Broughton Director of Product Safety and Compliance, Yvonne Wilding, discusses implications of Brexit on the international ENDS market.UK leaving the EU
The UK recently left the EU – so what does that mean for British-based and overseas Electronic Nicotine Delivery Systems (ENDS) manufacturers who have a share of the UK ENDS market?
So far, there have been no significant changes to requirements for product development or sale of ENDS and tobacco products. For medical device purposes, however, Great Britain (GB) now acts independently, separate from Northern Ireland who continue to follow European guidance.
A minor change that has been implemented by the Tobacco Products and Nicotine Inhaling Products (Amendment) (EU Exit) Regulations 2020 is the introduction of a new portal. Manufacturers will now need to notify the Great Britain Domestic System to sell e-cigarettes in GB.
To enter the Northern Ireland market, manufacturers will still need to notify the EU Common Entry Gate system.

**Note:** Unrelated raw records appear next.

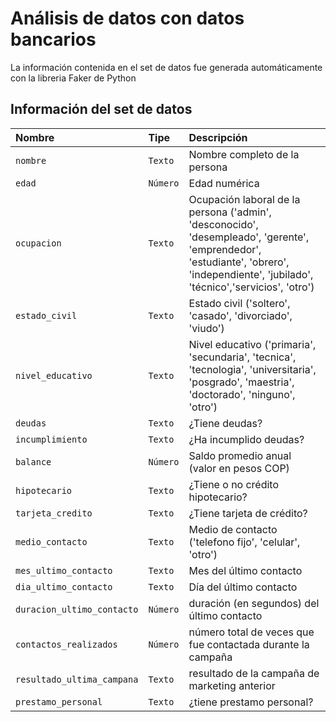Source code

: 
# Análisis de datos con datos bancarios

La información contenida en el set de datos fue generada automáticamente con la libreria Faker de Python


## Información del set de datos


| Nombre | Tipe     | Descripción                |
| :-------- | :------- | :------------------------- |
| `nombre` | `Texto` | Nombre completo de la persona |
| `edad` | `Número` | Edad numérica |
| `ocupacion` | `Texto` | Ocupación laboral de la persona ('admin', 'desconocido', 'desempleado', 'gerente', 'emprendedor', 'estudiante', 'obrero', 'independiente', 'jubilado', 'técnico','servicios', 'otro') |
| `estado_civil` | `Texto` | Estado civil ('soltero', 'casado', 'divorciado', 'viudo') |
| `nivel_educativo` | `Texto` | Nivel educativo ('primaria', 'secundaria', 'tecnica', 'tecnologia', 'universitaria', 'posgrado', 'maestria', 'doctorado', 'ninguno', 'otro') |
| `deudas` | `Texto` | ¿Tiene deudas? |
| `incumplimiento` | `Texto` | ¿Ha incumplido deudas? |
| `balance` | `Número` | Saldo promedio anual (valor en pesos COP) |
| `hipotecario` | `Texto` | ¿Tiene o no crédito hipotecario?  |
| `tarjeta_credito` | `Texto` | ¿Tiene tarjeta de crédito? |
| `medio_contacto` | `Texto` | Medio de contacto ('telefono fijo', 'celular', 'otro') |
| `mes_ultimo_contacto` | `Texto` | Mes del último contacto |
| `dia_ultimo_contacto` | `Texto` | Día del último contacto |
| `duracion_ultimo_contacto` | `Número` | duración (en segundos) del último contacto |
| `contactos_realizados` | `Número` | número total de veces que fue contactada durante la campaña |
| `resultado_ultima_campana` | `Texto` | resultado de la campaña de marketing anterior |
| `prestamo_personal` | `Texto` | ¿tiene prestamo personal? |




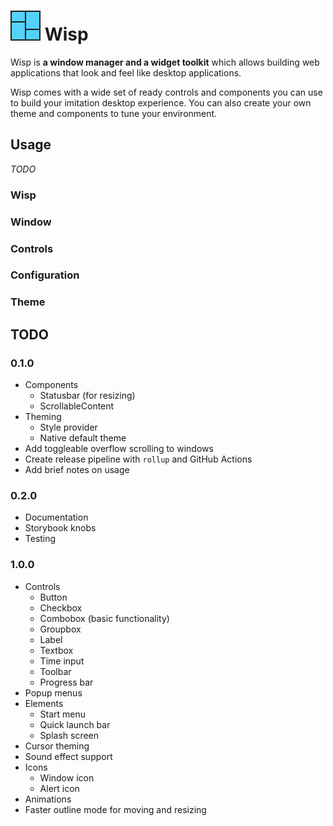 # ![icon](./icon.png?raw=true "icon") Wisp

Wisp is **a window manager and a widget toolkit** which allows building web
applications that look and feel like desktop applications.

Wisp comes with a wide set of ready controls and components you can use to build
your imitation desktop experience. You can also create your own theme and
components to tune your environment.

## Usage

*TODO*

### Wisp

### Window

### Controls

### Configuration

### Theme

## TODO

### 0.1.0

* Components
  * Statusbar (for resizing)
  * ScrollableContent
* Theming
  * Style provider
  * Native default theme
* Add toggleable overflow scrolling to windows
* Create release pipeline with `rollup` and GitHub Actions
* Add brief notes on usage

### 0.2.0

* Documentation
* Storybook knobs
* Testing

### 1.0.0

* Controls
  * Button
  * Checkbox
  * Combobox (basic functionality)
  * Groupbox
  * Label
  * Textbox
  * Time input
  * Toolbar
  * Progress bar
* Popup menus
* Elements
  * Start menu
  * Quick launch bar
  * Splash screen
* Cursor theming
* Sound effect support
* Icons
  * Window icon
  * Alert icon
* Animations
* Faster outline mode for moving and resizing
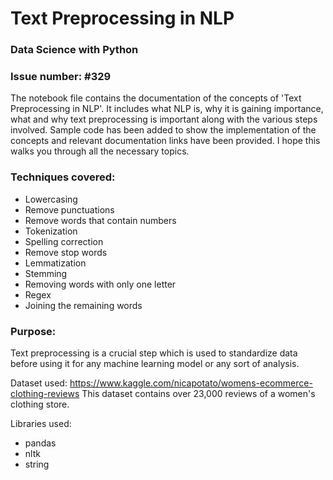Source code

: # Text Preprocessing in NLP

### Data Science with Python
### Issue number: #329

The notebook file contains the documentation of the concepts of 'Text Preprocessing in NLP'. It includes what NLP is, why it is gaining 
importance, what and why text preprocessing is important along with the various steps involved. Sample code has been added to show the
implementation of the concepts and relevant documentation links have been provided. I hope this walks you through all the necessary topics.

### Techniques covered:
- Lowercasing
- Remove punctuations
- Remove words that contain numbers
- Tokenization
- Spelling correction
- Remove stop words
- Lemmatization
- Stemming
- Removing words with only one letter
- Regex
- Joining the remaining words

### Purpose:
Text preprocessing is a crucial step which is used to standardize data before using it for any machine learning model or any sort of analysis.

Dataset used: https://www.kaggle.com/nicapotato/womens-ecommerce-clothing-reviews
This dataset contains over 23,000 reviews of a women's clothing store.

Libraries used:
- pandas
- nltk
- string
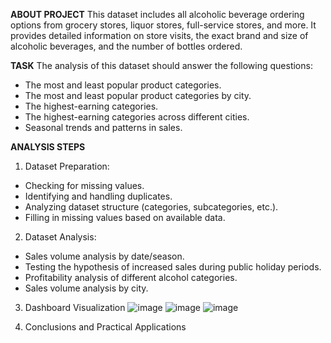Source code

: **ABOUT PROJECT**
This dataset includes all alcoholic beverage ordering options from grocery stores, liquor stores, full-service stores, and more. It provides detailed information on store visits, the exact brand and size of alcoholic beverages, and the number of bottles ordered.

**TASK**
The analysis of this dataset should answer the following questions:
- The most and least popular product categories.
- The most and least popular product categories by city.
- The highest-earning categories.
- The highest-earning categories across different cities.
- Seasonal trends and patterns in sales.

**ANALYSIS STEPS** 
1. Dataset Preparation:
- Checking for missing values.
- Identifying and handling duplicates.
- Analyzing dataset structure (categories, subcategories, etc.).
- Filling in missing values based on available data.
2. Dataset Analysis:
- Sales volume analysis by date/season.
- Testing the hypothesis of increased sales during public holiday periods.
- Profitability analysis of different alcohol categories.
- Sales volume analysis by city.
3. Dashboard Visualization
  ![image](https://github.com/user-attachments/assets/2eb3903f-5461-4eb8-9d7d-aba7ec262f24)
  ![image](https://github.com/user-attachments/assets/1b35f87f-7bdd-4621-8044-22b282bfeb7d)
  ![image](https://github.com/user-attachments/assets/d82c1d58-88c3-4598-a537-80caf6cd67c5)



4. Conclusions and Practical Applications

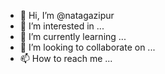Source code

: - 👋 Hi, I’m @natagazipur
- 👀 I’m interested in ...
- 🌱 I’m currently learning ...
- 💞️ I’m looking to collaborate on ...
- 📫 How to reach me ...

<!---
natagazipur/natagazipur is a ✨ special ✨ repository because its `README.md` (this file) appears on your GitHub profile.
You can click the Preview link to take a look at your changes.
--->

In terms of medical device legislation, new EU regulations are due to take effect in May but as GB has left the EU, these changes will not be applicable, and GB will continue to work under the existing medical device directive.
The British government has already announced a new certification scheme that will be introduced, called the UK Conformance Acceptance (CA) mark. Manufacturers will need the UK CA mark to sell ENDS products in the UK. The UKCA pathway was introduced in January 2021 but the EU CE mark will be acceptable for products marketing in UK for some time.
Additionally, the medical device and product approval bill which is currently going through parliament will impact the development of consumer and medical products. However, as it has not yet been passed, this will have no significant impact on manufacturers in the near future.
In terms of product development requirements, it is unlikely that the Medicines and Healthcare products Regulatory Agency (MHRA) will stray from current International Conference for Harmonisation (ICH) guidelines in the short term. However, laws around the sale and marketing of cigarette replacement products may become stricter once reviewed.
Both the Tobacco and Related Products Regulations 2016 and Tobacco Products and Nicotine Inhaling Products (Amendment) (EU Exit) Regulations 2020 are also due for review in May this year, however, it is possible that the update will be postponed until 2022 due to the pandemic.
Potential Opportunities for ENDS
Following Brexit, there are several opportunities apparent for ENDS manufacturers based in the UK or selling to the UK market:
- Great Britain can now form legislation that is appropriate for the protection of the public health of Britain
- The British Government is likely to be able to pass new laws quicker than EU’s multiple members who have to gain agreement across multiple member states
- Public Health England’s dedication to reducing cigarette consumption is likely to favour safer alternatives
- British Government’s desire to promote the UK as a great place to do scientific research and development
Advice for ENDS Manufacturers
For medical products, manufacturers should make efforts to engage with MHRA during the product development stage and maintain regular dialogue to understand safety and quality requirements.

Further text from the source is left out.